October 10, 2018

Spending Those CAC Dollars — 2018 Vancouver Civic Election

CAC-like money for everyone!

Hot on the heels of Price Tags’ post on the basics of what CAC actually is, here’s a Vancouver civic election party promising to enable, collect and spend CAC-like proceeds in a voter-friendly way.

Yes Vancouver“Public policy changes to build the new housing we need will also create new wealth… We are going to capture part of that value for the direct benefit of the public so no one is left behind.”

Yes Vancouver is the Bremner party, who talk of a “Vancouver Housing Dividend“. The party foresees a large building boom upcoming from “legalizing middle class housing”, a.k.a. city-wide rezoning of a lot of land.  YV sees new housing starts rising to 20,000 per year from the current 6,000, which YV calls one of the biggest building booms in the history of Vancouver.

That any ambitious politician would propose such massive changes to the sacred single-family ‘hoods that occupy some 70-odd % of the land in Vancouver is astonishing in itself.  But to so clearly identify with the needs and to court the votes of renters is, to me, unprecedented.  It may be a set of ideas that, once released, are impossible to cram back into the basement corner. It’s a spotlight on political interest in a rising class segment in Vancouver, and a major skirmish in our city’s clash of cultures.

So Mr. Bremner, you may not win the Mayor’s seat, or council, but maybe we’ll all be winners in the long run.

Perhaps now we begin to understand why the NPA vetoed Mr. Bremner’s mayoral candidacy.  (They do seem to love the veto). His ideas are too much of a threat to the comfortable landowners in single family neighbourhoods, who are the base of NPA support, and have been for decades.  And focusing on renters at all — oh, the horror. Talk about afflicting the comfortable, while comforting the afflicted. 

But back to election promises.

As land zoning is changed, YV evidently plans to encourage builders and house-rich homeowners to contribute voluntarily to a CAC-ish fund based on the new value created.  They calculate the yearly bonanza to be in the $ 200M range. At-risk renters will get 50%, once approved, and the wider community will get the other 50% (co-ops, transit, childcare, affordable housing, city administration, etc).

Says Yes Vancouver:

Builders contributing to the fund will benefit from front-of-the-line access to building permits as well as density and square footage bonuses that will enable them to afford their contributions when units are sold.  The programs will see new housing starts more than double while drastically cutting rezoning times.  The Vancouver Housing Dividend will participate financially in the new value that is created through new zoning policies, and redistribute proceeds for the benefit of our community.

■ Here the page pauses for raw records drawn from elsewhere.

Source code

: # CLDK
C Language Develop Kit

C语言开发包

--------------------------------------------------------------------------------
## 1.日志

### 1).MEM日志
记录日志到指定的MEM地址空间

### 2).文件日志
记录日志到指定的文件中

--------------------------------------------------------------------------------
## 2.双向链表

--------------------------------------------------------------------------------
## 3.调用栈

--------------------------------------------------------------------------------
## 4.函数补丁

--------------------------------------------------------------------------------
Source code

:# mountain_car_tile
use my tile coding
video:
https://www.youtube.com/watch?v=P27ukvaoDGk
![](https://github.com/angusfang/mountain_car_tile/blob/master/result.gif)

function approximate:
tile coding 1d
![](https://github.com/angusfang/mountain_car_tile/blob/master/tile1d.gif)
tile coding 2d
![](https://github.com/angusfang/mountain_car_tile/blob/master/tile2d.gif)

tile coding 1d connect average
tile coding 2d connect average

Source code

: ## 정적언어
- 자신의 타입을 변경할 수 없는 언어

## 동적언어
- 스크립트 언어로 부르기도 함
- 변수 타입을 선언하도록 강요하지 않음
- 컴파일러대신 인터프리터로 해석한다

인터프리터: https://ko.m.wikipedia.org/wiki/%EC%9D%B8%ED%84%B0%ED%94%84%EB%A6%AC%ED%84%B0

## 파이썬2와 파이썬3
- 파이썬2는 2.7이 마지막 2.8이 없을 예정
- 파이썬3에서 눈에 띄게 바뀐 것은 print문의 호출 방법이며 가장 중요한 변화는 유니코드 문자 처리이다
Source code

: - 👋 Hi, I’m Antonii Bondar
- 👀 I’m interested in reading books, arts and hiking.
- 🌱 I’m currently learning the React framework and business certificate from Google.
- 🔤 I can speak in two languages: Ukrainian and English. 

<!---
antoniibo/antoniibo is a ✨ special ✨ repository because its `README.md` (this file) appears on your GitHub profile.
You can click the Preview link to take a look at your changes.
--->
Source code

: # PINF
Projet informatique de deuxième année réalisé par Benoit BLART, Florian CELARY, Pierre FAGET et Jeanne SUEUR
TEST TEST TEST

Detached homeowners could potentially see permitted density more than double on their lots offering projected incremental profits of $350K to $500K+ per additional [infill] home under proposed new zoning.   Program rules would assist detached homeowners who are ‘house rich’ but ‘cash poor’ enabling them to tap equity to build infill homes, pay off mortgages and debt, contribute to retirement planning / aging-in-place, create homes for family members (elderly, and adult children) etc.  Property taxes would also be reduced proportionally by dividing taxes between resulting strata lots.